The sound of the alarm clock not going off woke me. When I sat up realizing this I though I ought to cry, but decided against it and took a shower instead.

In spite of my logical assertion that bathing was best done before one goes to sleep, for well thought through reasons which I'll not go into at present, I find myself stumbling into the stall each morning (and I use the term lightly, as it was five o'clock in the evening at present) and I'm halfway through the process of cleaning myself before it dawns on my that I'm breaking my most reasonable of rules. Still, I'm not ready to give up on myself just yet.

After dressing and such I stood in the middle of my bedroom and tried to figure out what to do on this, my day off.

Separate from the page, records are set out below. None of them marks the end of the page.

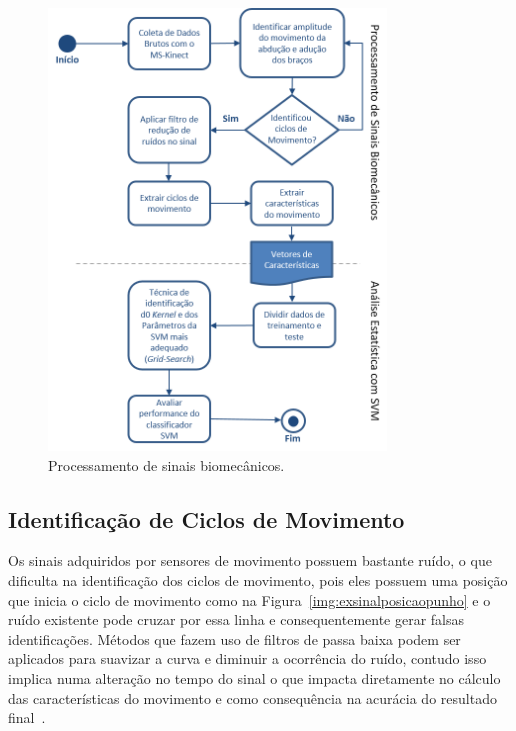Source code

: \begin{figure}[!htb]
     \centering
     \includegraphics[width=0.8\textwidth]{./img/biomecprocessor2.png}
     \caption{Processamento de sinais biomecânicos.}
     \label{img:process_bio}
\end{figure}


\subsection{Identificação de Ciclos de Movimento}\label{section:identificao_ciclos}

Os sinais adquiridos por sensores de movimento possuem bastante ruído, o que dificulta na identificação dos ciclos de movimento, pois eles possuem uma posição que inicia o ciclo de movimento como na Figura~\ref{img:exsinalposicaopunho} e o ruído existente pode cruzar por essa linha e consequentemente gerar falsas identificações. Métodos que fazem uso de filtros de passa baixa podem ser aplicados para suavizar a curva e diminuir a ocorrência do ruído, contudo isso implica numa alteração no tempo do sinal o que impacta diretamente no cálculo das características do movimento e como consequência na acurácia do resultado final~\cite{peakdetect}.

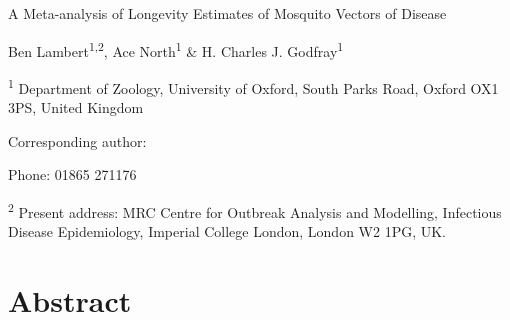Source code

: \documentclass[]{article}
\date{}
\begin{document}
A Meta-analysis of Longevity Estimates of Mosquito Vectors of Disease

Ben Lambert\textsuperscript{1,2}, Ace North\textsuperscript{1} \& H.
Charles J. Godfray\textsuperscript{1}

\textsuperscript{1} Department of Zoology, University of Oxford, South
Parks Road, Oxford OX1 3PS, United Kingdom

Corresponding author:

Phone: 01865 271176

\textsuperscript{2} Present address: MRC Centre for Outbreak Analysis
and Modelling, Infectious Disease Epidemiology, Imperial College London,
London W2 1PG, UK.


\section{Abstract}\label{abstract}
\end{document}
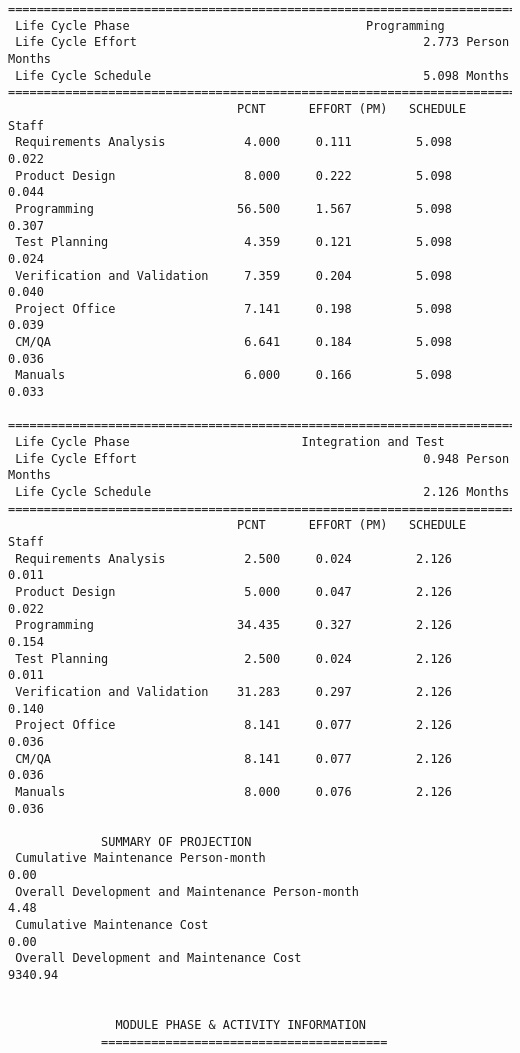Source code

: \documentclass[11pt,a4paper,spanish,twoside]{report}
\begin{document}
{\begin{verbatim}
==============================================================================
 Life Cycle Phase                                 Programming
 Life Cycle Effort                                        2.773 Person Months
 Life Cycle Schedule                                      5.098 Months
==============================================================================
                                PCNT      EFFORT (PM)   SCHEDULE       Staff   
 Requirements Analysis           4.000     0.111         5.098        0.022
 Product Design                  8.000     0.222         5.098        0.044
 Programming                    56.500     1.567         5.098        0.307
 Test Planning                   4.359     0.121         5.098        0.024
 Verification and Validation     7.359     0.204         5.098        0.040
 Project Office                  7.141     0.198         5.098        0.039
 CM/QA                           6.641     0.184         5.098        0.036
 Manuals                         6.000     0.166         5.098        0.033

==============================================================================
 Life Cycle Phase                        Integration and Test
 Life Cycle Effort                                        0.948 Person Months
 Life Cycle Schedule                                      2.126 Months
==============================================================================
                                PCNT      EFFORT (PM)   SCHEDULE       Staff   
 Requirements Analysis           2.500     0.024         2.126        0.011
 Product Design                  5.000     0.047         2.126        0.022
 Programming                    34.435     0.327         2.126        0.154
 Test Planning                   2.500     0.024         2.126        0.011
 Verification and Validation    31.283     0.297         2.126        0.140
 Project Office                  8.141     0.077         2.126        0.036
 CM/QA                           8.141     0.077         2.126        0.036
 Manuals                         8.000     0.076         2.126        0.036

             SUMMARY OF PROJECTION
 Cumulative Maintenance Person-month                                 0.00
 Overall Development and Maintenance Person-month                    4.48
 Cumulative Maintenance Cost                                         0.00
 Overall Development and Maintenance Cost                         9340.94


		       MODULE PHASE & ACTIVITY INFORMATION
		     ========================================


\end{verbatim}}
\end{document}
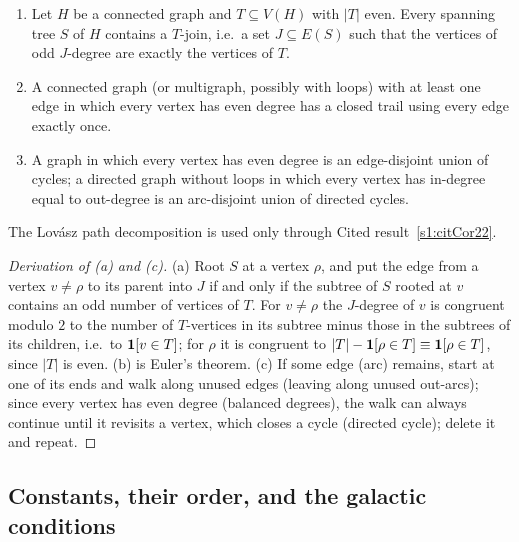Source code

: \begin{citedresult}\label{s1:citEuler}
\begin{enumerate}
\item[(a)] Let $H$ be a connected graph and $T\subseteq V(H)$ with $|T|$ even.
Every spanning tree $S$ of $H$ contains a $T$-join, i.e.\ a set $J\subseteq E(S)$
such that the vertices of odd $J$-degree are exactly the vertices of $T$.
\item[(b)] A connected graph (or multigraph, possibly with loops) with at least one
edge in which every vertex has even degree has a closed trail using every edge
exactly once.
\item[(c)] A graph in which every vertex has even degree is an edge-disjoint union
of cycles; a directed graph without loops in which every vertex has in-degree
equal to out-degree is an arc-disjoint union of directed cycles.
\end{enumerate}
The Lov\'asz path decomposition is used only through Cited
result~\ref{s1:citCor22}.
\end{citedresult}
\begin{proof}[Derivation of (a) and (c)]
(a) Root $S$ at a vertex $\rho$, and put the edge from a vertex $v\ne\rho$ to its
parent into $J$ if and only if the subtree of $S$ rooted at $v$ contains an odd
number of vertices of $T$. For $v\ne\rho$ the $J$-degree of $v$ is congruent
modulo $2$ to the number of $T$-vertices in its subtree minus those in the
subtrees of its children, i.e.\ to $\ind{v\in T}$; for $\rho$ it is congruent to
$|T|-\ind{\rho\in T}\equiv\ind{\rho\in T}$, since $|T|$ is even. (b) is Euler's
theorem. (c) If some edge (arc) remains, start at one of its ends and walk along
unused edges (leaving along unused out-arcs); since every vertex has even degree
(balanced degrees), the walk can always continue until it revisits a vertex,
which closes a cycle (directed cycle); delete it and repeat.
\end{proof}

\subsection{Constants, their order, and the galactic conditions}\label{s1:ssecConstants}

Being that it was too early to safely go on a long walk, I figured I'd save that pleasure for later at two or three in the morning (when even the bad guys slept, I thought) and set off now on a short one that would end with me at Hale's bar.

I didn't drink...or smoke...or experiment with drugs and sex...or with much else in fact, but at least I was easily entertained--so while I didn't often make an appearance among my peers when they were intimidatingly concentrated in one place, every now and then I made an exception so as to witness the surreal transformation that people are capable of. Besides which, I liked to glimpse Hale in her current natural habitat before she succeeded in changing it past what she could stand. Television is exceedingly dull when you've got a good seat for your ever amusing version of real life.

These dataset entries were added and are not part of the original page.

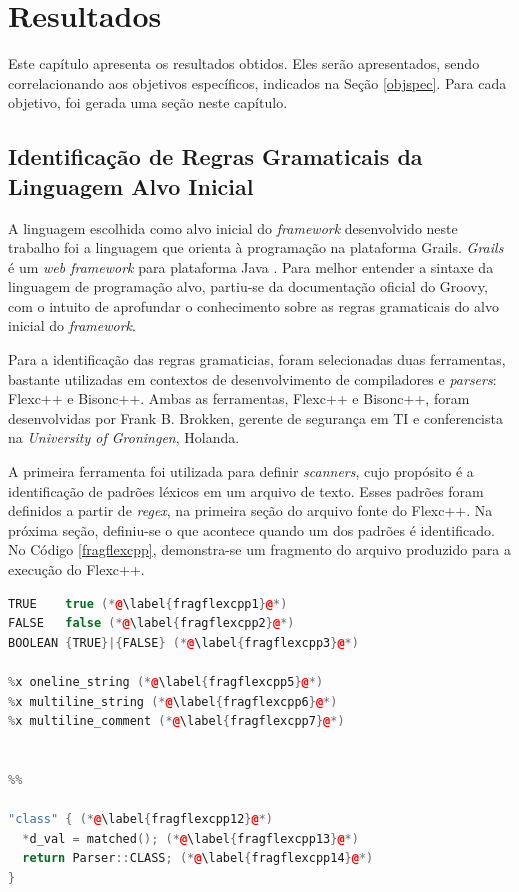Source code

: \chapter[Resultados]{Resultados}
Este capítulo apresenta os resultados obtidos. Eles serão apresentados, sendo
correlacionando aos objetivos específicos, indicados na Seção \ref{objspec}.
Para cada objetivo, foi gerada uma seção neste capítulo.

\section{Identificação de Regras Gramaticais da Linguagem Alvo Inicial}
A linguagem escolhida como alvo inicial do \textit{framework} desenvolvido
neste trabalho foi a linguagem que orienta à programação na plataforma \textsf{Grails}. \textit{Grails} é um \textit{web framework} para plataforma Java
\cite{grails2015}. Para melhor entender a sintaxe da linguagem de programação
alvo, partiu-se da documentação oficial do \textsf{Groovy}, com o intuito de
aprofundar o conhecimento sobre as regras gramaticais do alvo inicial do
\textit{framework}.

Para a identificação das regras gramaticias, foram selecionadas duas ferramentas,
bastante utilizadas em contextos de desenvolvimento de compiladores e
\textit{parsers}: \textsf{Flexc++} e \textsf{Bisonc++}. Ambas as ferramentas, \textsf{Flexc++} e \textsf{Bisonc++}, foram desenvolvidas por Frank B. Brokken, gerente de segurança em TI e conferencista na \textit{University of Groningen}, Holanda.

A primeira ferramenta foi utilizada para definir \textit{scanners}, cujo propósito é a identificação de padrões léxicos em um arquivo de texto. Esses padrões foram definidos a partir de \textit{regex}, na primeira seção do arquivo fonte do Flexc++. Na próxima seção, definiu-se o que acontece quando um dos padrões é identificado. No Código \ref{fragflexcpp}, demonstra-se um fragmento do arquivo produzido para a execução do \textsf{Flexc++}.

\begin{lstlisting}[language=C++, label=fragflexcpp, caption=Fragmento do código fonte para o \flexcpp]
TRUE    true (*@\label{fragflexcpp1}@*)
FALSE   false (*@\label{fragflexcpp2}@*)
BOOLEAN {TRUE}|{FALSE} (*@\label{fragflexcpp3}@*)

%x oneline_string (*@\label{fragflexcpp5}@*)
%x multiline_string (*@\label{fragflexcpp6}@*)
%x multiline_comment (*@\label{fragflexcpp7}@*)


%%

"class" { (*@\label{fragflexcpp12}@*)
  *d_val = matched(); (*@\label{fragflexcpp13}@*)
  return Parser::CLASS; (*@\label{fragflexcpp14}@*)
}
\end{lstlisting}

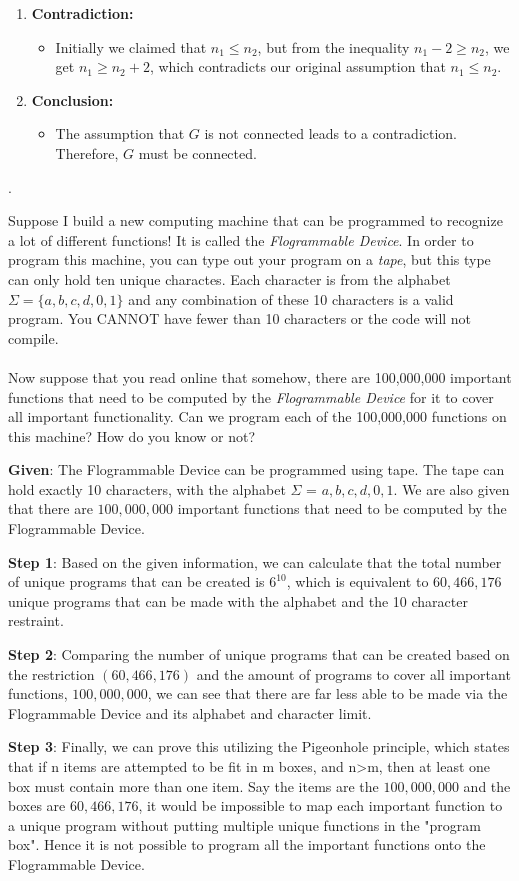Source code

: \documentclass[12pt]{article}
\newcounter{quesnum}
\newcommand{\question}[2][??]{
\begin{list}{\labelitemi}{\leftmargin=2em}
\item [\arabic{quesnum}.] {} {#2}
\end{list}
\addtocounter{quesnum}{1}
}
\begin{document}
\begin{enumerate}
    \item \textbf{Contradiction:}
    \begin{itemize}
        \item Initially we claimed that $n_1 \leq n_2$, but from the inequality $n_1 - 2 \geq n_2$, we get $n_1 \geq n_2 + 2$, which contradicts our original assumption that $n_1 \leq n_2$.
    \end{itemize}
    
    \item \textbf{Conclusion:}
    \begin{itemize}
        \item The assumption that $G$ is not connected leads to a contradiction. Therefore, $G$ must be connected.
    \end{itemize}
\end{enumerate}


\question[3]{
Suppose I build a new computing machine that can be programmed to recognize a lot of different functions! It is called the \emph{Flogrammable Device}. In order to program this machine, you can type out your program on a \emph{tape}, but this type can only hold ten unique charactes. Each character is from the alphabet $\Sigma=\{a,b,c,d,0,1\}$ and any combination of these 10 characters is a valid program. You CANNOT have fewer than 10 characters or the code will not compile.\\
\\
Now suppose that you read online that somehow, there are 100,000,000 important functions that need to be computed by the \emph{Flogrammable Device} for it to cover all important functionality. Can we program each of the 100,000,000 functions on this machine? How do you know or not?


\textbf{Given}: The Flogrammable Device can be programmed using tape. The tape can hold exactly 10 characters, with the alphabet $\Sigma$ = ${a,b,c,d,0,1}$. We are also given that there are $100,000,000$ important functions that need to be computed by the Flogrammable Device.

\textbf{Step 1}: Based on the given information, we can calculate that the total number of unique programs that can be created is $6^{10}$, which is equivalent to $60,466,176$ unique programs that can be made with the alphabet and the 10 character restraint.

\textbf{Step 2}: Comparing the number of unique programs that can be created based on the restriction $(60,466,176)$ and the amount of programs to cover all important functions, $100,000,000$, we can see that there are far less able to be made via the Flogrammable Device and its alphabet and character limit.

\textbf{Step 3}: Finally, we can prove this utilizing the Pigeonhole principle, which states that if n items are attempted to be fit in m boxes, and n>m, then at least one box must contain more than one item. Say the items are the $100,000,000$ and the boxes are $60,466,176$, it would be impossible to map each important function to a unique program without putting multiple unique functions in the "program box". Hence it is not possible to program all the important functions onto the Flogrammable Device.

}
\end{document}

January's End was three and a half miles from the house, so by the time I got there it was probably seven. Hale still had some time before she wanted to take her break, but she separated herself long enough to get me one of the three occupied booths to have for myself. I couldn't tell you how she did this, but it was the same each time. She walked up to our favorite booth with a view of the whole bar, regardless of who sat there (at the moment there was a grave looking couple looking as out of place as I probably did) and said just a few muted words. The woman paled steadily and the man hopped up and pulled his lady friend out of the bar with him. It had taken thirty seconds. Hale turned and grinned at me and I walked over and sat down with a confounded expression spilled onto my face, but I didn't ask. "I'll see you later," she told me before she pushed herself back across the crowded room.

There I sat half in waiting but happy there, a single person in a booth meant for a comfortable six, so that I occupied the only space in the entire room which would allow outstretched arms in just about any direction but back. This was a position I meant to take full advantage of, if only for the sake of rarity, but unfortunately I opened myself up for the following remark, "You look like you could use a hug," shouted at me over the din by a Brooklyn-accented kid, aging before my eyes from somewhere between 24 and 29 on.

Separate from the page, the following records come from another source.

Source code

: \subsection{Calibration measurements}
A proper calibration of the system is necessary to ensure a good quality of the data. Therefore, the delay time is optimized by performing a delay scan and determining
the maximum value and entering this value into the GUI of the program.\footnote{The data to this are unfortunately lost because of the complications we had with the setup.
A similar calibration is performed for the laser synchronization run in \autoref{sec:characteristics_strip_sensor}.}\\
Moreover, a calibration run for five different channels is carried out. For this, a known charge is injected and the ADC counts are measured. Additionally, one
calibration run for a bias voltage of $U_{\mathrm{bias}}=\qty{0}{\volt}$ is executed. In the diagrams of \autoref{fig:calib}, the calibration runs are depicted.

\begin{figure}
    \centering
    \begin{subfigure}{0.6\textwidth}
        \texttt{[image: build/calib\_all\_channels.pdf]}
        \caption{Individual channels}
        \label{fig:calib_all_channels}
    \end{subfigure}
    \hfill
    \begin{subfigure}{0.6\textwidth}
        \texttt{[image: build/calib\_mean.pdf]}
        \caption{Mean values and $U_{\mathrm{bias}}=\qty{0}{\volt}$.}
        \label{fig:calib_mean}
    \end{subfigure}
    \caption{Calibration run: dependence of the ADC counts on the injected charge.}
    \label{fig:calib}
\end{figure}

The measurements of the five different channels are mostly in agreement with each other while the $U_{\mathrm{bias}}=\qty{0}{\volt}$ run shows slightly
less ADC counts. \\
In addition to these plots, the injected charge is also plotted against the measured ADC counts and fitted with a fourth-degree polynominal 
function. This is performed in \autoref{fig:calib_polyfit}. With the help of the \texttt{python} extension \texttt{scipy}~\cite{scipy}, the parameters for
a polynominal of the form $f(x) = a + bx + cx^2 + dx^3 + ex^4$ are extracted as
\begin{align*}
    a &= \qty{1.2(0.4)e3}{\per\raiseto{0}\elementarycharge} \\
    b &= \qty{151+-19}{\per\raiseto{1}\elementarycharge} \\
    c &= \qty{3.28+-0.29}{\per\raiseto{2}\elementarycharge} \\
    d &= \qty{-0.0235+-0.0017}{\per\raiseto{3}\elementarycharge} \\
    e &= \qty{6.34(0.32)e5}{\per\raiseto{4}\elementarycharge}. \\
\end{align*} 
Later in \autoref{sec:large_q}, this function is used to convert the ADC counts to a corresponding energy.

I promptly put my arms down and squinted up at him, taking care to cock my head slightly to the right. "I think you're lying."

He draws his eyebrows comically together as if thinking real hard before deciding to ignore me. "I suppose I could help you out," he says like a first-rate creepy-guy, then he presumptuously slides around my booth without the slightest invitation to sit. Though I don't move away for pride, my knee rises of its own volition and lays down beside me, forcing him to stop his progress a foot and a half away.